──────── Exercise data ────────

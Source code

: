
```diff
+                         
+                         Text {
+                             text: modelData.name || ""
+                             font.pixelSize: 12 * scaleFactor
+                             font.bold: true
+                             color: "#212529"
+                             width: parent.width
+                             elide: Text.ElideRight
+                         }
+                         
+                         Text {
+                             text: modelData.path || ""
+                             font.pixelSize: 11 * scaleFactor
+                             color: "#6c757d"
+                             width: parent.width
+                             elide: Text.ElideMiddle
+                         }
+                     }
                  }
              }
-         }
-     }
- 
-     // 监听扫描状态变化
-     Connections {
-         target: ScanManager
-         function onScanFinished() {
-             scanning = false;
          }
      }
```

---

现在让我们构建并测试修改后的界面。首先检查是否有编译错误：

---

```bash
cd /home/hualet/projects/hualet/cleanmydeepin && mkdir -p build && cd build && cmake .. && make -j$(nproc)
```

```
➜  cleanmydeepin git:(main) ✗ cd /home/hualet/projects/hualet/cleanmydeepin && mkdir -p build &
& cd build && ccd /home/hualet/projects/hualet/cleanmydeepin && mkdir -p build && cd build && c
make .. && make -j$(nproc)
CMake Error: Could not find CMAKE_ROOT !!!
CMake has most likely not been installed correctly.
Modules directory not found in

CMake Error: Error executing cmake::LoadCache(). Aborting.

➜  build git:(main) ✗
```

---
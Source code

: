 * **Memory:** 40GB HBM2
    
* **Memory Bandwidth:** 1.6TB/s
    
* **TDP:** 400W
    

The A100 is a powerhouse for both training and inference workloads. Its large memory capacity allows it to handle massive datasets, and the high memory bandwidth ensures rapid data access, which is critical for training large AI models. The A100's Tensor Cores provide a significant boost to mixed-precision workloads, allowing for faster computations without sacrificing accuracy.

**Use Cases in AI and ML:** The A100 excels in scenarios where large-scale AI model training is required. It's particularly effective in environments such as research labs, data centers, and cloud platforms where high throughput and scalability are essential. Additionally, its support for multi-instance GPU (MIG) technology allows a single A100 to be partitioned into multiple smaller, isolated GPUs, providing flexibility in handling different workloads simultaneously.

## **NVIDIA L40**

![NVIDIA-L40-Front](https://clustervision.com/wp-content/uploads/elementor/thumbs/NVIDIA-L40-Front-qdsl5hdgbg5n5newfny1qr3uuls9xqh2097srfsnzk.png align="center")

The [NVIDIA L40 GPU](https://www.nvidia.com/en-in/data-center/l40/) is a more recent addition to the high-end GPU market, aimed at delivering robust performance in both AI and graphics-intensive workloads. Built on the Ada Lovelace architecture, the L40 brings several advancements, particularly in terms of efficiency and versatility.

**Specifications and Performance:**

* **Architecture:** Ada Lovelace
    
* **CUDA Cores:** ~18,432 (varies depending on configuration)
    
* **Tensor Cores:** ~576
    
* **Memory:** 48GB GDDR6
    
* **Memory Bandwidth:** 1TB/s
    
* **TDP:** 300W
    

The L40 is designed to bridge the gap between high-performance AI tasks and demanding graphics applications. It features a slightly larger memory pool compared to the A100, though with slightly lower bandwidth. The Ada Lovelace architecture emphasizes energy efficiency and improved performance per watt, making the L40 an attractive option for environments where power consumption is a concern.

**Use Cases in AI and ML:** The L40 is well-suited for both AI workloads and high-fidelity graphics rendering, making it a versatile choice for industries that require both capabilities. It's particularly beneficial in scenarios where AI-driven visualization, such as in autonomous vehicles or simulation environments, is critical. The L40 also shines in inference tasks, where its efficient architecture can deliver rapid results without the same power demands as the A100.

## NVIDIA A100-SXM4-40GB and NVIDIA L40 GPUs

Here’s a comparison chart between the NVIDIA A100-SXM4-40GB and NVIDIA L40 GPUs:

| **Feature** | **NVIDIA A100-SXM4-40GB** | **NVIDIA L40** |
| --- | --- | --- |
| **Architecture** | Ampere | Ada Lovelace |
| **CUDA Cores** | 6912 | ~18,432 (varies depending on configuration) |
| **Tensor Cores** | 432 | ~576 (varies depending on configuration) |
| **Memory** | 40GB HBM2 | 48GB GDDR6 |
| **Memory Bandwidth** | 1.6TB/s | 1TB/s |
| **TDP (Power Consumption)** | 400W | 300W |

────────

Exercise objective →
In the records above, some lines hold the word "nproc"; copy each such line.

Task answer →
cd /home/hualet/projects/hualet/cleanmydeepin && mkdir -p build && cd build && cmake .. && make -j$(nproc)
make .. && make -j$(nproc)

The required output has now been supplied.